Start of Block

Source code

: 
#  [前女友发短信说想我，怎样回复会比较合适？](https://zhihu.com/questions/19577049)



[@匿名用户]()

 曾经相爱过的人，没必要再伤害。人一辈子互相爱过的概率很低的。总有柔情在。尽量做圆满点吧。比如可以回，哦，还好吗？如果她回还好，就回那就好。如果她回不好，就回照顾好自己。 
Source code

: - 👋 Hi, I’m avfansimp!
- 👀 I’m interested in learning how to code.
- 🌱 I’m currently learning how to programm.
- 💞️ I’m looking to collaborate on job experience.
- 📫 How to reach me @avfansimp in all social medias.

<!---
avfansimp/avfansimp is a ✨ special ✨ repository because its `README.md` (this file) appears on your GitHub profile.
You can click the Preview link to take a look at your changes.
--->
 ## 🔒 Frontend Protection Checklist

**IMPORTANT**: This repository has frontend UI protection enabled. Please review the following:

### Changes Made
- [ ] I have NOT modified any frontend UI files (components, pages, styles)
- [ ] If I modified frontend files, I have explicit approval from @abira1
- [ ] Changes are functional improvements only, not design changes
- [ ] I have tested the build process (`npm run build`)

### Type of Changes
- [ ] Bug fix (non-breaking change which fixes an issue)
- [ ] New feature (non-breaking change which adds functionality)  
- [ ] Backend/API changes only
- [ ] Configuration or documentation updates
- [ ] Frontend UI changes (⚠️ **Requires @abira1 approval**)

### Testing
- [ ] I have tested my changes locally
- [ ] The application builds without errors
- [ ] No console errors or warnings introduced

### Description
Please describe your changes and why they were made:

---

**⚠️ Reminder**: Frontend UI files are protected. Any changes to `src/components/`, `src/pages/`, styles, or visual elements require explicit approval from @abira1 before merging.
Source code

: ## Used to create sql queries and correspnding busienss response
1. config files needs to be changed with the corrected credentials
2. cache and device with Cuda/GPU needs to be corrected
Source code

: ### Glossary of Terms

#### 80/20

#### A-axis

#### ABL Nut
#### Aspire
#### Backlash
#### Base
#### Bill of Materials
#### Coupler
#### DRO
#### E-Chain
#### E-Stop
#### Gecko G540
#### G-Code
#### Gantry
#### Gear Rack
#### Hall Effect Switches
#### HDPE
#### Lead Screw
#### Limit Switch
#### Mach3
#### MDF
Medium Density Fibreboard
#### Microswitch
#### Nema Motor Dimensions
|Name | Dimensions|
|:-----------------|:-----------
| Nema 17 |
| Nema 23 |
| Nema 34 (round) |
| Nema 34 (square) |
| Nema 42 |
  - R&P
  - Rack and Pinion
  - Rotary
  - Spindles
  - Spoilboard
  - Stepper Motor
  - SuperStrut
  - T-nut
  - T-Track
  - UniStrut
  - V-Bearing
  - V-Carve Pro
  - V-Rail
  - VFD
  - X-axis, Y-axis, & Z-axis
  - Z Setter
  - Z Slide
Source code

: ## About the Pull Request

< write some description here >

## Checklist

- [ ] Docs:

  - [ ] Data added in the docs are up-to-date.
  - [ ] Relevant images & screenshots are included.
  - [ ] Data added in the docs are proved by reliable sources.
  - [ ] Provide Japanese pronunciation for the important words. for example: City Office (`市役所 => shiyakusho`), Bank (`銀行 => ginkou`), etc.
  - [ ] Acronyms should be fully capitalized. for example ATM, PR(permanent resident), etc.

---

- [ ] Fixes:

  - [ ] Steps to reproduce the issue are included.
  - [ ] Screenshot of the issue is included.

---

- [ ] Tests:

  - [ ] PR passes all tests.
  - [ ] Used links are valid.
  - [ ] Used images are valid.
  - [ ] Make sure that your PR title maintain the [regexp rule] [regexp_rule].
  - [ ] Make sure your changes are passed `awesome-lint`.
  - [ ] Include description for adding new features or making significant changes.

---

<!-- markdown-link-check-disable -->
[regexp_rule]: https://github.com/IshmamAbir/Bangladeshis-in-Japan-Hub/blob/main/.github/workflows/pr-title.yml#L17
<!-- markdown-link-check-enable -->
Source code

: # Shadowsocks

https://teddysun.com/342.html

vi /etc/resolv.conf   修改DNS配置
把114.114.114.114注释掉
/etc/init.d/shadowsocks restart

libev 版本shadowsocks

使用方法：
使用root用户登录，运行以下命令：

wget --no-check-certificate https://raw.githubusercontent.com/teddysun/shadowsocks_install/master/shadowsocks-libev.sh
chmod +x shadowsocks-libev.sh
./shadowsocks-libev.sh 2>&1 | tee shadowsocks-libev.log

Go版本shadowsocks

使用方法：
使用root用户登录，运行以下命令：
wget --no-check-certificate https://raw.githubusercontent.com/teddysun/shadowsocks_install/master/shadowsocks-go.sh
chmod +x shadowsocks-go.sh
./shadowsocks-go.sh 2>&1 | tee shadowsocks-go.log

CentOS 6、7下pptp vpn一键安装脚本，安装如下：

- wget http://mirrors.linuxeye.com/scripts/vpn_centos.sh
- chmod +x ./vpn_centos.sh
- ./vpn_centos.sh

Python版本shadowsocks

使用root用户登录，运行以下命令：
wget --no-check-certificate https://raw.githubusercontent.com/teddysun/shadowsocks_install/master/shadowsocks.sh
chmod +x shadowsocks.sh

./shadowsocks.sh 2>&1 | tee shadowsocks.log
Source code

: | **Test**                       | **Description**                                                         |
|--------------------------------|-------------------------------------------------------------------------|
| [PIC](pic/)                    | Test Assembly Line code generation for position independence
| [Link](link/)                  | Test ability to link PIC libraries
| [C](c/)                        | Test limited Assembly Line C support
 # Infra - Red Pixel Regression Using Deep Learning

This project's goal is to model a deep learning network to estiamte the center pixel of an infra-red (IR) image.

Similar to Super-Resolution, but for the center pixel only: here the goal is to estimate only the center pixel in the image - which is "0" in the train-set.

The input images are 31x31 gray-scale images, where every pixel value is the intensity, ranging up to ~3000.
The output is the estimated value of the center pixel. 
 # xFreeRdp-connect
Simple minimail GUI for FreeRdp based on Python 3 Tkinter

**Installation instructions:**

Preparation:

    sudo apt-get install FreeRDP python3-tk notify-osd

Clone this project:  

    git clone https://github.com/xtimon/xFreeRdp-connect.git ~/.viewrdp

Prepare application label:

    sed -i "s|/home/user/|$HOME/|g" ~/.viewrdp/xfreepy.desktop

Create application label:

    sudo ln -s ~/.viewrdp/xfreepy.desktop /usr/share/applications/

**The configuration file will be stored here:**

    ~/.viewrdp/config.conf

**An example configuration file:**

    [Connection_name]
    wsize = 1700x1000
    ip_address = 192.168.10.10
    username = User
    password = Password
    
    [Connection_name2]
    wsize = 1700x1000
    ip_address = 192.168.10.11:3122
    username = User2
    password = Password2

End of Block

◆ Task goal
Gather each line of the listing containing the word "approval" and show it.

◆ Answer box
- [ ] If I modified frontend files, I have explicit approval from @abira1
- [ ] Frontend UI changes (⚠️ **Requires @abira1 approval**)
**⚠️ Reminder**: Frontend UI files are protected. Any changes to `src/components/`, `src/pages/`, styles, or visual elements require explicit approval from @abira1 before merging.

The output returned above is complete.